I thought I was going to die. Okay. Not really DIE, but I almost wished it!!
We went to Yosemite today to the church camp that the Adventist church has there. After lunch a bunch of us decided to take a little three mile hike to Vernal falls.
I can hike three miles. Really, I can.
I just have a lot of trouble doing it on an incline so steep that I have to lean forward to walk on it!! It rose so rapidly that I thought my lungs would burst and my heart pop out of my chest, right there on the trail, next to the squirrels and bluejays.
It was really, really, REALLY hot. I was dizzy from thin air. I almost stopped and a guy told me that the hardest part was just ahead but about 2 minutes into it I would hit the bridge and it would be worth it.
He was right about that. Glorious flat terrain and ice cold Merced River spray!! However, we hadn't reached the falls yet...
We kept climbing (and climbing, and climbing...) and Alicia and my mom's boyfriend Dan came back to check on us. My mom was having a really hard time due to her bad knee - and the extra 50 pounds or so she's carrying right now. I looked ahead and saw stairs. Stairs!! I was so happy!!
Until I reached the stairs. They were uneven and cut directly into the granite. Mind you, these granite outcroppings were next to the stinking waterfall so they were also wet and worn with time from millions of tired feet climbing them. Many of them were about 12 inches in height! Good grief!! Who thought these things were stairs?
About half way up the stairs is a metal railing that is right by the falls. While standing at the railing, you get a pretty good soaking, along with rust stains on the white shirt that you decided to wear for the trip.
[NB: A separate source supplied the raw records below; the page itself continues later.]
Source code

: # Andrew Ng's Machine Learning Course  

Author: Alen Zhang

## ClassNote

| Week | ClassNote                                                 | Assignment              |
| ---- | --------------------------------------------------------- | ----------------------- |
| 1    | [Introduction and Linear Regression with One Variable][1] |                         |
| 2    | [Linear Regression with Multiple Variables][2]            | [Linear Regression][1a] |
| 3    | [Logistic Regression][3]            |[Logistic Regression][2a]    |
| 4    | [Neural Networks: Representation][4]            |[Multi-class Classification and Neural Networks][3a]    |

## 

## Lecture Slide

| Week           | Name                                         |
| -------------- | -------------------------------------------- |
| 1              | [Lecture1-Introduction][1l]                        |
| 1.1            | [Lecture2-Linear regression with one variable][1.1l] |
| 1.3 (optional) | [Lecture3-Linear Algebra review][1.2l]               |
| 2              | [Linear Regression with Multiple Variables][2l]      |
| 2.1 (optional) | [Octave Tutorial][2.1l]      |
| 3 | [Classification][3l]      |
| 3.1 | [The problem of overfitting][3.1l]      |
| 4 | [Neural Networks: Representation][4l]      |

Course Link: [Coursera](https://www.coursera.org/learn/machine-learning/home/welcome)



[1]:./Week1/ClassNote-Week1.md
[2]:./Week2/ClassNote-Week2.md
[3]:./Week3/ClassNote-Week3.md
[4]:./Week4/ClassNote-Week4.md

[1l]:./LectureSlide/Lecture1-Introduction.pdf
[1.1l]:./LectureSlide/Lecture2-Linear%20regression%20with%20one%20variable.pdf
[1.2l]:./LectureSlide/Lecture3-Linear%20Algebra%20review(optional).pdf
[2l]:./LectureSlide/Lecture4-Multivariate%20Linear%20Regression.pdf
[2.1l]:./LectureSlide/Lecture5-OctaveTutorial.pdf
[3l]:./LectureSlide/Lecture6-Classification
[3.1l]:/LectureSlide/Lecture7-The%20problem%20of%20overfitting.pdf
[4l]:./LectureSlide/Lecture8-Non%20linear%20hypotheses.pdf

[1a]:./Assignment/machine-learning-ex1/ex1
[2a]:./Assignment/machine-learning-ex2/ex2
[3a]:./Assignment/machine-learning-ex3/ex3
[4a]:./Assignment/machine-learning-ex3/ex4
Then there are more stairs, climbing at a ridiculously steep grade and getting wetter by the step. Alicia wanted to go on, but I thought they would have to medivac my cold body out of there if I tried.
Going down the stairs was harder than going up them. By then my legs were like Jell-o and I was shaky and tired and I HURT! I finally made it down them and then headed down the trail, where my poor mom was waiting for me.
This is when I discovered that my new hiking shoes were a tad too big and my foot would slide forward while going downhill until my toes jammed into the end.
My mom was almost in tears due to her knee. She has had so much trouble with that thing, but doesn't want it to slow her down. So it slowed us all down. Part way into it, I discovered that walking backward took a lot of stress off of the knees while going downhill. Dan held my mom's hand and guided her but I still had to walk forward or risk pitching off the cliff, bouncing off of boulders and landing in the ice-cold river and being whisked off downstream at a high rate of speed toward many, many more boulders.
We got back to the bridge where there are also bathrooms, as such. We stopped for a break (because it's a looooong way back down that hill!).
That's when the rain started.
At first it felt good. Then it rained harder. Then some wicked wind came up. My brother picked Alicia up and put her on his shoulders, thinking we'd get her down the mountain quicker, but I think the wind just caught her and made it more difficult for him. Nothing like icy bits of rain being blown sideways into your face and neck! Remember, it was just around 100 degrees before and now there is icy rain for which none of us are dressed.
Naturally, we were at the steepest part of the trail when the storm was at its worst, but we didn't want to wait because who knew what was in store?
I'll tell you what was in store....just a light sprinkling off and on from then on.
We finally made it down the hill and over the first bridge and to the shuttle stop where my sister and her friend were waiting for us. Once on the shuttle, we tried not to breathe as the standing room only bodies were packed in. I think we all smelled very ripe after our showers and following heat, which only served to make us all nice and steamy, as well as muddy.
For some reason, my family members had brain farts, each and every one of them, and decided that we needed to get off at a certain stop, one that I was sure was incorrect.
Of course, I was right.
After some wandering around Yosemite valley, we found a nice ranger who pointed us in the right direction toward camp, where the planners had helpfully removed all the signs pointing us in the direction of the camp. Maybe they didn't want them ruined by the rain, since they are temporary signs? I don't know, but I just figured that if we followed that stupid river (I thought it beautiful as we headed out on our hike) we would find the camp. We did, and Mike and Reece were happy to see us back in one piece.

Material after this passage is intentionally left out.